__What you are asked to do__: Transcribe exactly the lines that fall between the one holding "However, the program" and the one holding "All of the program", inclusive, from the entries below.

━━━━━━━━━━

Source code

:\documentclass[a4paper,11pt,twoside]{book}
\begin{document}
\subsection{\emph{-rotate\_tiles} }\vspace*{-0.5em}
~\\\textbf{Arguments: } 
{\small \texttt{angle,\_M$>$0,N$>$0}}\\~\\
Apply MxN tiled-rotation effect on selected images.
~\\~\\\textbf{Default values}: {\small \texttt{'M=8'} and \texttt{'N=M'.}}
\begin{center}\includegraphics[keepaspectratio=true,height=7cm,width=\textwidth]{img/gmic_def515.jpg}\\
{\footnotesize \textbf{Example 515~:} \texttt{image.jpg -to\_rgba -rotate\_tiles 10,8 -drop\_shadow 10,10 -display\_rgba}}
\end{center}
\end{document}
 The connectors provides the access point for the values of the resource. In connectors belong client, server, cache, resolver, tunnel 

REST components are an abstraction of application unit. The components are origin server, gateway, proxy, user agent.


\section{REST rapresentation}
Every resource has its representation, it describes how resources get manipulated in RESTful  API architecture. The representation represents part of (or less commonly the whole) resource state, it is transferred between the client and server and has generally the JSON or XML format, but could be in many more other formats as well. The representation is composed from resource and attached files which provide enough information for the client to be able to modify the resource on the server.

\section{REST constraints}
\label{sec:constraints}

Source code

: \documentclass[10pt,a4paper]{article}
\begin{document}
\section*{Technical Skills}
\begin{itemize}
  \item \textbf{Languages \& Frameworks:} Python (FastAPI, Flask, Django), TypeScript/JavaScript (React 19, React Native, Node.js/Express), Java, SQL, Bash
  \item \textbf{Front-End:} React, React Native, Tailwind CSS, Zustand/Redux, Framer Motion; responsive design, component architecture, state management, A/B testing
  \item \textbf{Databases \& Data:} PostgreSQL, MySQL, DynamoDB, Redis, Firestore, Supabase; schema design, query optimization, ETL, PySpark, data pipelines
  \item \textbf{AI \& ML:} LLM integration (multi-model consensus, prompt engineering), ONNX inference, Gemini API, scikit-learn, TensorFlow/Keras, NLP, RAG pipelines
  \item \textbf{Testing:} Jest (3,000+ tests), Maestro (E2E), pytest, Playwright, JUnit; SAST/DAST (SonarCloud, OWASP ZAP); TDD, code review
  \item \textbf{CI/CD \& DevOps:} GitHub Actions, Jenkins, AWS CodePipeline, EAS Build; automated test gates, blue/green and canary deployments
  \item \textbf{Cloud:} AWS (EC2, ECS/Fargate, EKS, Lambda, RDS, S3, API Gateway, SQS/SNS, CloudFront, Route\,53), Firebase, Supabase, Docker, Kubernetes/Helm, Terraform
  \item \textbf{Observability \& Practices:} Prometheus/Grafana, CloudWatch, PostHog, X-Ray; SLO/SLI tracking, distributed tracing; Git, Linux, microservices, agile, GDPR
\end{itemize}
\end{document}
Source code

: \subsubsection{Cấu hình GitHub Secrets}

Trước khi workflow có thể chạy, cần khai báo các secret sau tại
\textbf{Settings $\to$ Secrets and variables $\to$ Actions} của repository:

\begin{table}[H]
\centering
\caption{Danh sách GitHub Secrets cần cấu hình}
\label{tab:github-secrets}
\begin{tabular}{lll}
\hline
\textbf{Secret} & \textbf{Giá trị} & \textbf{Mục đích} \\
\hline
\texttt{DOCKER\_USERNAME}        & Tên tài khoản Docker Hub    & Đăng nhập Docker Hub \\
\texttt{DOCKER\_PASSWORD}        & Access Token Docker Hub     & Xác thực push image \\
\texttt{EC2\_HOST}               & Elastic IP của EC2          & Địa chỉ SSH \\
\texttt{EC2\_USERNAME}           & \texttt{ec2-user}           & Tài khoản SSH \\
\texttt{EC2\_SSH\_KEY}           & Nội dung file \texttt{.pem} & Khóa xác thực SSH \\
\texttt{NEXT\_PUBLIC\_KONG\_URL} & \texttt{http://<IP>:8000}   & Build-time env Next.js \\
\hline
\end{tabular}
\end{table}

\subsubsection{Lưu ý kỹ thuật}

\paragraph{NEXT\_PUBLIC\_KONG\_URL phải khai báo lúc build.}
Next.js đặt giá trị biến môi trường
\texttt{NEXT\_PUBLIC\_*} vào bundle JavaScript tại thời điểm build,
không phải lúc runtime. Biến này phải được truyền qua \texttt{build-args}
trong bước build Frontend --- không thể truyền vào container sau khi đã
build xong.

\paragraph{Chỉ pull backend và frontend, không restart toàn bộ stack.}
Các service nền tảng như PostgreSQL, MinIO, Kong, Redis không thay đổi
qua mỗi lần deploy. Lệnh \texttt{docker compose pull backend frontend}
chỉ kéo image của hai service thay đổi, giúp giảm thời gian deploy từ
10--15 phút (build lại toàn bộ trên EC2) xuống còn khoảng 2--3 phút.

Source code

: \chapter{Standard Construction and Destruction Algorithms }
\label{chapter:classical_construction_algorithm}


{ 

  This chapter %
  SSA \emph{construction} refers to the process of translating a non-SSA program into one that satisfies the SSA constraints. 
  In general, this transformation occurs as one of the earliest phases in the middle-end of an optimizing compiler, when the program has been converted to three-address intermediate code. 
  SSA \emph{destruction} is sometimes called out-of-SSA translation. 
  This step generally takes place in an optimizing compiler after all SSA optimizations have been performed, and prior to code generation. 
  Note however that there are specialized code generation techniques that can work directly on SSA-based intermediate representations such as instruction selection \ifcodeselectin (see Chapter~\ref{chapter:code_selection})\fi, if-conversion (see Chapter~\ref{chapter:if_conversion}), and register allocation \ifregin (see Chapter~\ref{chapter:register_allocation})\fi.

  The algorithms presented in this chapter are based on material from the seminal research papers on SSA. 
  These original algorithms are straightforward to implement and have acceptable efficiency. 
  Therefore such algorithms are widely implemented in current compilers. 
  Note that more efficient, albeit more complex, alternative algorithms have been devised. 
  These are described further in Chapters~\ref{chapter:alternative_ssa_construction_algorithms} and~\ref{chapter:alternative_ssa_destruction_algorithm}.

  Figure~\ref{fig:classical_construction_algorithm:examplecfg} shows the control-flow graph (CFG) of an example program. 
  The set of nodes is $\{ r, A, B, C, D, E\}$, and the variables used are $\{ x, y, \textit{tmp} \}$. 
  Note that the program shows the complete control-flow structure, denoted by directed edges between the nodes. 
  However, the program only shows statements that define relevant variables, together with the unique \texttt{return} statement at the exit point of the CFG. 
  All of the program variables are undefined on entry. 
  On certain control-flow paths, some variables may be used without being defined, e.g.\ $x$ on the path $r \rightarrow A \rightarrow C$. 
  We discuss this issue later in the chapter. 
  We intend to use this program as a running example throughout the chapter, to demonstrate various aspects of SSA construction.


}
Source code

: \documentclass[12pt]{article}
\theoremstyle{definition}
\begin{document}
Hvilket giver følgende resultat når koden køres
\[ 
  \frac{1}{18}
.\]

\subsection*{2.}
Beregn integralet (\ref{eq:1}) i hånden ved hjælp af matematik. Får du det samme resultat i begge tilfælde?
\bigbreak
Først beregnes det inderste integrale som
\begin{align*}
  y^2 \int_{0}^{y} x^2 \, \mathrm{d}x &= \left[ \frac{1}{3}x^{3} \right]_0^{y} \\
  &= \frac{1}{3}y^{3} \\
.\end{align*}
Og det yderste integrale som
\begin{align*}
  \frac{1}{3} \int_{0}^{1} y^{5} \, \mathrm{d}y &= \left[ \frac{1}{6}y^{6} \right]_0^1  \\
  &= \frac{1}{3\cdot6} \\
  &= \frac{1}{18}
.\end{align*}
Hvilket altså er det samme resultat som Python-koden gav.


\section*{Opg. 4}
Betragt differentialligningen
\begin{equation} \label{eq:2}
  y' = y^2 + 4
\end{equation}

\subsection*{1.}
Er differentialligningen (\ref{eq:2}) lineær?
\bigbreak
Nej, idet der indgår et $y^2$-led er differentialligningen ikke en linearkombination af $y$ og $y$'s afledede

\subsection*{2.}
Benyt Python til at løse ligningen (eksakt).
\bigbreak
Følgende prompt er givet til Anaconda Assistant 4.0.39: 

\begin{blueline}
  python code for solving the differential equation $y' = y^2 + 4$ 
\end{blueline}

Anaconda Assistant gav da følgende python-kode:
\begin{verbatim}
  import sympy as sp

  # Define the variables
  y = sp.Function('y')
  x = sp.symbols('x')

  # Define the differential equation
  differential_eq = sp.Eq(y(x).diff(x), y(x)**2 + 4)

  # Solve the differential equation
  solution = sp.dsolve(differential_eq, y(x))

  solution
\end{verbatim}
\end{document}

━━━━━━━━━━

__Exercise response__:
  However, the program only shows statements that define relevant variables, together with the unique \texttt{return} statement at the exit point of the CFG. 
  All of the program variables are undefined on entry. 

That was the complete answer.